Il canale lo garantì da subito De Angelis, le cui giustificazioni, ad onta del numero estenuante di volte in cui ha ripetuto che non sapeva cosa faceva di quelle notizie Di Simone, non riesce a fare i conti con la logica e il buon senso Montante era già da tempo notissimo tra le forze di polizia per la sua proposta di politica confindustriale che le coinvolgeva, era già abbastanza noto tra l'opinione pubblica siciliana, era pure noto il ruolo di Di Simone in Confindustria specie a De Angelis che lo frequentava con assiduità per amicizia e colleganza e che non poteva essere all'oscuro del rapporto privilegiato del suo amico ex poliziotto con l'allora potente vicepresidente di Confindustria.

La condotta di De Angelis si inquadra, quindi, nell'ipotesi cristallizzata dalla giurisprudenza di legittimità, nella quale "la esplicita manifestazione di una volontà associativa non è necessaria per la costituzione del sodalizio, potendo la consapevolezza dell'associato essere provata attraverso comportamenti significativi che si concretino in una attiva e stabile partecipazione" (Cass. n. 28868 del 2.7.2020).

Egli si mise stabilmente a disposizione dell'amico sapendo che operava per un gruppo di cui facevano parte almeno lui e Montante; e che questo gruppo si era costituito con un programma indefinito di illeciti da commettere, lo sapeva proprio per il tipo di richieste che gli venivano rivolte e che comportavano, appunto, la commissione di reati.

Che la sua disponibilità sia stata stabile e continuativa si deduce dal fatto che, a seguito del suo trasferimento, aveva mantenuto il ruolo di interlocutore privilegiato e riservato di Di Simone per accedere alle banche dati, avvalendosi della collaborazione stabile od occasionale di altri suoi colleghi rimasti a Palermo e legittimati ad accedere ad una postazione.
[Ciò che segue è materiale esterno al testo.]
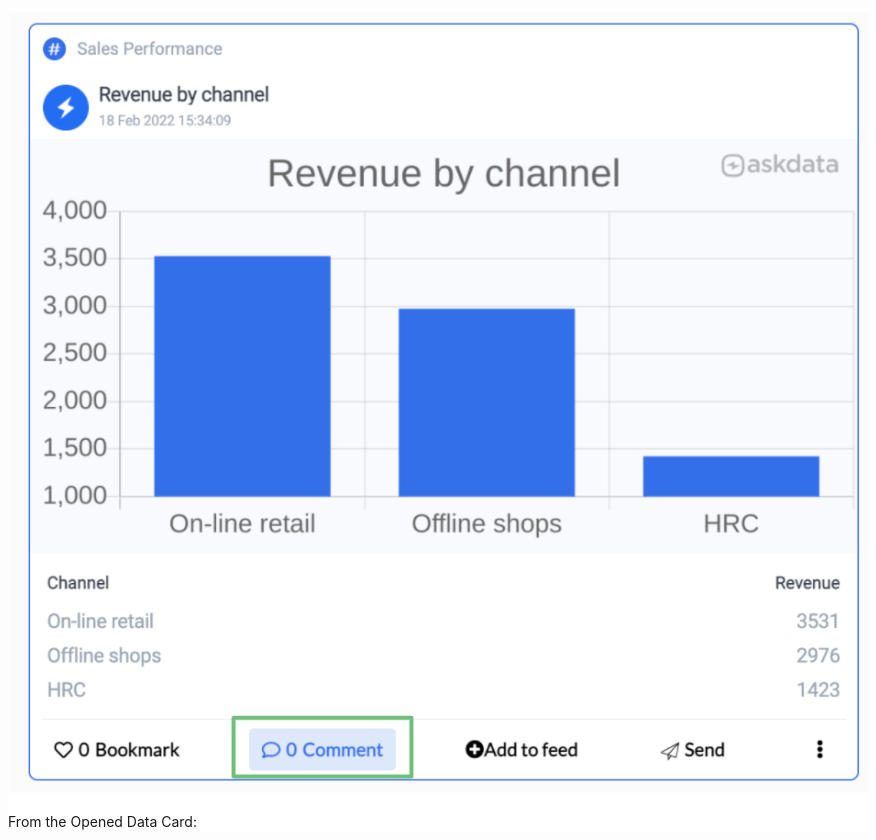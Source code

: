 <img src="/media/user-guide/wo_18.png" class="image-doc p-3">

<iframe width="962" height="597" src="https://www.youtube.com/embed/Py-u4WxZias?list=PLe5TubJ50d1lBVaiC9qMWvMil94JC1onw" title="YouTube video player" frameborder="0" allow="accelerometer; autoplay; clipboard-write; encrypted-media; gyroscope; picture-in-picture" allowfullscreen></iframe>

From the Opened Data Card:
E così si può individuare con certezza il primo nucleo del gruppo associativo che si struttura e condivide la finalità di commettere una pluralità di reati. Non appare credibile che Montante, che aveva conservato diversi documenti estratti dallo SDI, non si rendesse conto della provenienza di essi, nonostante la sua maturata esperienza nell'approfondimento delle dinamiche investigative, visto che per anni si era confrontato con esponenti ad ogni livello.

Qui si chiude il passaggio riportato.